DATA TO EXAMINE →

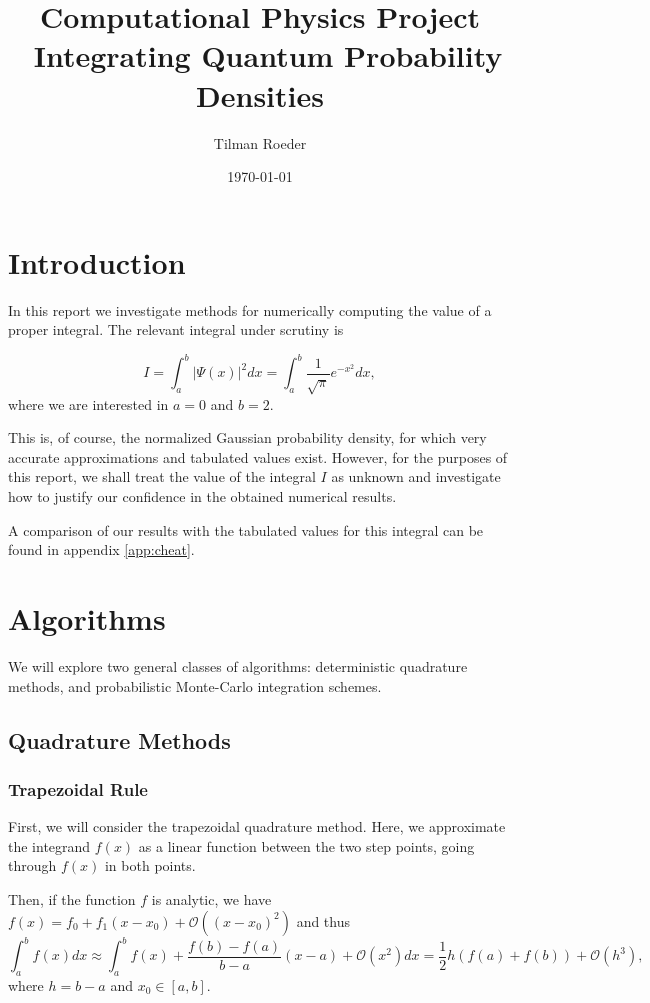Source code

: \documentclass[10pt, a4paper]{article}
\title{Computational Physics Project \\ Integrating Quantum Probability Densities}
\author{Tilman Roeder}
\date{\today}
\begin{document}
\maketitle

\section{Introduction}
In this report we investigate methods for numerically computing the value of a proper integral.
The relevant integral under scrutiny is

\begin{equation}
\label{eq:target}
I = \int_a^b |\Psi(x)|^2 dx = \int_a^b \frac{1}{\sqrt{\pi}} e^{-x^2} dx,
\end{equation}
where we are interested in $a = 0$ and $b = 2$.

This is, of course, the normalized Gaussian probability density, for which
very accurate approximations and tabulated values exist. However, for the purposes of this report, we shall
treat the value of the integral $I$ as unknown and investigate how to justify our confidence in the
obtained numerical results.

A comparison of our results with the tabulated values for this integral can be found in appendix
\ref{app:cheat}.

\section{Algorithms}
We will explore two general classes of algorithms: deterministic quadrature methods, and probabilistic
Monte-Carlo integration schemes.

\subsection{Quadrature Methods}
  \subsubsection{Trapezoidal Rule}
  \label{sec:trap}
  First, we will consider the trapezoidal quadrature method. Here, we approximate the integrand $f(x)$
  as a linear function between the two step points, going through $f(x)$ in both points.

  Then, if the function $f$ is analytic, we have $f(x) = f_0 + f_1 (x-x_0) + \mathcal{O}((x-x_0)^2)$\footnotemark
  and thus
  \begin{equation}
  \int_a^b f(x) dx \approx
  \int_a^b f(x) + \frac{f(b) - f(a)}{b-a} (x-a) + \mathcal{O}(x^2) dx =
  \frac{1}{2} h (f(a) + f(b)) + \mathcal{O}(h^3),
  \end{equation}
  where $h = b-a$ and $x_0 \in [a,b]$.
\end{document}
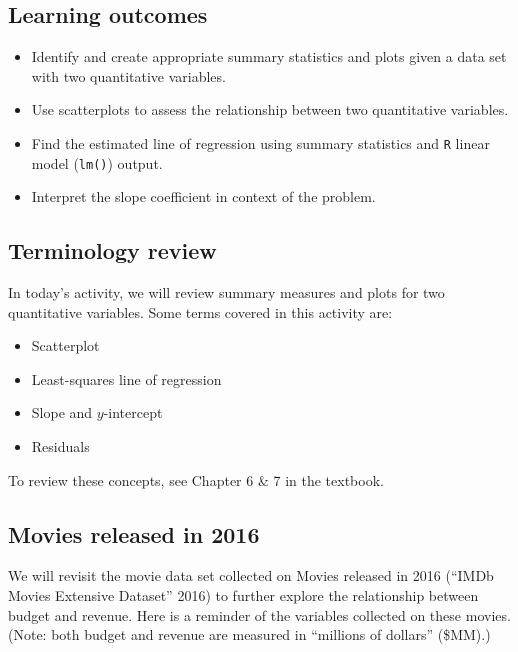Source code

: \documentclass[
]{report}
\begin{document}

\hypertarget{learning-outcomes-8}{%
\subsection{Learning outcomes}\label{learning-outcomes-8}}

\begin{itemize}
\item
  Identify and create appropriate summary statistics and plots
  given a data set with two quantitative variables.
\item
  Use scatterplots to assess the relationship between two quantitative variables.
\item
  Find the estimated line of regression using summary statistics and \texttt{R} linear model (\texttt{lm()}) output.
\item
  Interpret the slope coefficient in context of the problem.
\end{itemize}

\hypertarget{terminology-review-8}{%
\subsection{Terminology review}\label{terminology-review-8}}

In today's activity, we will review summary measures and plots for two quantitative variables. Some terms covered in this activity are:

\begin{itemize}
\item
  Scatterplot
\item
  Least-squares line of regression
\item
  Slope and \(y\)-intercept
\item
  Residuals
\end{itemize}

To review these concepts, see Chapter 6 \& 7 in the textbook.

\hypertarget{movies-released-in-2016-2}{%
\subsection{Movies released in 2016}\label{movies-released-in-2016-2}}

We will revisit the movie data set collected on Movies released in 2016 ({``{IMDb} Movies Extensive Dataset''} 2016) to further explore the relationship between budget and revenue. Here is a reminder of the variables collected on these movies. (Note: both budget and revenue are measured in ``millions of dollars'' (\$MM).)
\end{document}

REQUIREMENT →
Everything in the records is to be repeated verbatim except the pictures.

SOLUTION TO THE PROBLEM →
Source code

: \documentclass[10pt, a4paper]{article}
\title{Computational Physics Project \\ Integrating Quantum Probability Densities}
\author{Tilman Roeder}
\date{\today}
\begin{document}
\maketitle

\section{Introduction}
In this report we investigate methods for numerically computing the value of a proper integral.
The relevant integral under scrutiny is

\begin{equation}
\label{eq:target}
I = \int_a^b |\Psi(x)|^2 dx = \int_a^b \frac{1}{\sqrt{\pi}} e^{-x^2} dx,
\end{equation}
where we are interested in $a = 0$ and $b = 2$.

This is, of course, the normalized Gaussian probability density, for which
very accurate approximations and tabulated values exist. However, for the purposes of this report, we shall
treat the value of the integral $I$ as unknown and investigate how to justify our confidence in the
obtained numerical results.

A comparison of our results with the tabulated values for this integral can be found in appendix
\ref{app:cheat}.

\section{Algorithms}
We will explore two general classes of algorithms: deterministic quadrature methods, and probabilistic
Monte-Carlo integration schemes.

\subsection{Quadrature Methods}
  \subsubsection{Trapezoidal Rule}
  \label{sec:trap}
  First, we will consider the trapezoidal quadrature method. Here, we approximate the integrand $f(x)$
  as a linear function between the two step points, going through $f(x)$ in both points.

  Then, if the function $f$ is analytic, we have $f(x) = f_0 + f_1 (x-x_0) + \mathcal{O}((x-x_0)^2)$\footnotemark
  and thus
  \begin{equation}
  \int_a^b f(x) dx \approx
  \int_a^b f(x) + \frac{f(b) - f(a)}{b-a} (x-a) + \mathcal{O}(x^2) dx =
  \frac{1}{2} h (f(a) + f(b)) + \mathcal{O}(h^3),
  \end{equation}
  where $h = b-a$ and $x_0 \in [a,b]$.
\end{document}
Source code

: \documentclass[
]{report}
\begin{document}

\hypertarget{learning-outcomes-8}{%
\subsection{Learning outcomes}\label{learning-outcomes-8}}

\begin{itemize}
\item
  Identify and create appropriate summary statistics and plots
  given a data set with two quantitative variables.
\item
  Use scatterplots to assess the relationship between two quantitative variables.
\item
  Find the estimated line of regression using summary statistics and \texttt{R} linear model (\texttt{lm()}) output.
\item
  Interpret the slope coefficient in context of the problem.
\end{itemize}

\hypertarget{terminology-review-8}{%
\subsection{Terminology review}\label{terminology-review-8}}

In today's activity, we will review summary measures and plots for two quantitative variables. Some terms covered in this activity are:

\begin{itemize}
\item
  Scatterplot
\item
  Least-squares line of regression
\item
  Slope and \(y\)-intercept
\item
  Residuals
\end{itemize}

To review these concepts, see Chapter 6 \& 7 in the textbook.

\hypertarget{movies-released-in-2016-2}{%
\subsection{Movies released in 2016}\label{movies-released-in-2016-2}}

We will revisit the movie data set collected on Movies released in 2016 ({``{IMDb} Movies Extensive Dataset''} 2016) to further explore the relationship between budget and revenue. Here is a reminder of the variables collected on these movies. (Note: both budget and revenue are measured in ``millions of dollars'' (\$MM).)
\end{document}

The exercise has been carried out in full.